Most of Isidore’s supposed etymologies are – by the standards of modern academic philology – complete twaddle. About a quarter of them are made up out of his own head. The Etymologies often reads like a series of bad puns: “Horses (equus) are so called because when they were yoked in a team of four they were balanced (aequare)”; “Humus (humus) was the material from which the human (homo) was made”. His real subject is the Latin language in which he writes. This makes the Etymologies extraordinarily difficult to translate in a satisfactory way. As Isidore himself suggests, translators have to be like priests or prophets: “Translator (interpres) because he is the medium ‘between the sides’ (inter-pres) of two languages when he translates. But the person who interprets (interpretari) God is also called an interpreter for the humans to whom he reveals divine mysteries”.

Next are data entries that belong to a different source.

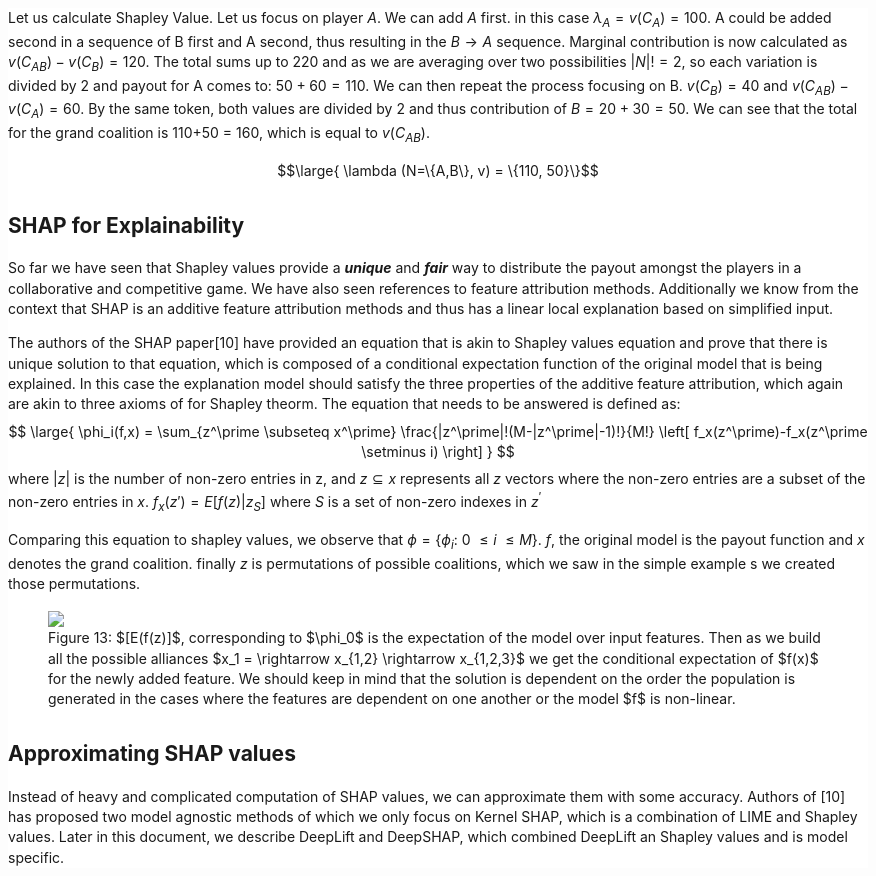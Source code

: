 Let us calculate Shapley Value.
Let us focus on player $A$. We can add $A$ first. in this case $\lambda_A = v(C_A) = 100$. A could be added second in a sequence of B first and A second, thus resulting in the $B \rightarrow A$ sequence. Marginal contribution is now calculated as $v(C_{AB}) - v({C_B}) = 120$. The total sums up to 220 and as we are averaging over two possibilities $|N|! = 2$, so each variation is divided by 2 and payout for A comes to: $50+60 = 110$. We can then repeat the process focusing on B. $v(C_B) = 40$ and $v(C_{AB}) - v(C_A)=60$. By the same token, both values are divided by 2 and thus contribution of $B=20+30=50$. We can see that the total for the grand coalition is 110+50 = 160, which is equal to $v(C_{AB})$. 

$$\large{ \lambda (N=\{A,B\}, v) = \{110, 50}\}$$  

## SHAP for Explainability
So far we have seen that Shapley values provide a ***unique*** and ***fair*** way to distribute the payout amongst the players in a collaborative and competitive game. We have also seen references to feature attribution methods. Additionally we know from the context that SHAP is an additive feature attribution methods and thus has a linear local explanation based on simplified input.    

The authors of the SHAP paper[10] have provided an equation that is akin to Shapley values equation and prove that there is unique solution to that equation, which is composed of a conditional expectation function of the original model that is being explained. In this case the explanation model should satisfy the three properties of the additive feature attribution, which again are akin to three axioms of for Shapley theorm. The equation that needs to be answered is defined as:
$$
\large{
\phi_i(f,x) = \sum_{z^\prime \subseteq x^\prime} \frac{|z^\prime|!(M-|z^\prime|-1)!}{M!} \left[ f_x(z^\prime)-f_x(z^\prime \setminus i) \right]
}
$$
where $|z|$ is the number of non-zero entries in z, and $z \subseteq x$ represents all $z$ vectors where the non-zero entries are a subset of the non-zero entries in $x$. $f_x(z\prime) = E \left[ f(z) | z_S\right]$ where $S$ is a set of non-zero indexes in $z^\prime$

Comparing this equation to shapley values, we observe that $\phi = \{\phi_i:\ 0\ \leq i\ \leq M\}$. $f$, the original model is the payout function and $x$ denotes the grand coalition. finally $z$ is permutations of possible coalitions, which we saw in the simple example s we created those permutations. 

<figure>
    <img img align="center"  src='data/SHAP.png'>
    <figcaption>
        Figure 13: $[E(f(z)]$, corresponding to $\phi_0$ is the expectation of the model over input features. Then as we build all the possible alliances $x_1 = \rightarrow x_{1,2} \rightarrow x_{1,2,3}$ we get the conditional expectation  of $f(x)$ for the newly added feature. We should keep in mind that the solution is dependent on the order the population is generated in the cases where the features are dependent on one another or the model $f$ is non-linear.
    </figcaption>
</figure>

## Approximating SHAP values
Instead of heavy and complicated computation of SHAP values, we can approximate them with some accuracy. Authors of [10] has proposed two model agnostic methods of which we only focus on Kernel SHAP, which is a combination of LIME and Shapley values. Later in this document, we describe DeepLift and DeepSHAP, which combined DeepLift an Shapley values and is model specific.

It's truly alarming how etymological explanations still play a role in our seminary education. As if etymology offers the only necessary explanation of a word or idea. Is disgruntled the opposite of gruntle?? Does "prophet" in Greek really mean pro +phemi, namely, "someone who speaks on behalf of another person/God?" Does apostle really mean someone who is "sent out" from the Greek apo + the verb "stello"? Moreover, do these explanations make sense of what we actually know of prophetic and apostolic activity? Passion isn't only about suffering. It's about desire and enthusiasm and anger as well. Ekklesia does not define a "church" as being "called out." The word connotes an assembly.

Anyone care to share their favorite etymological fallacies?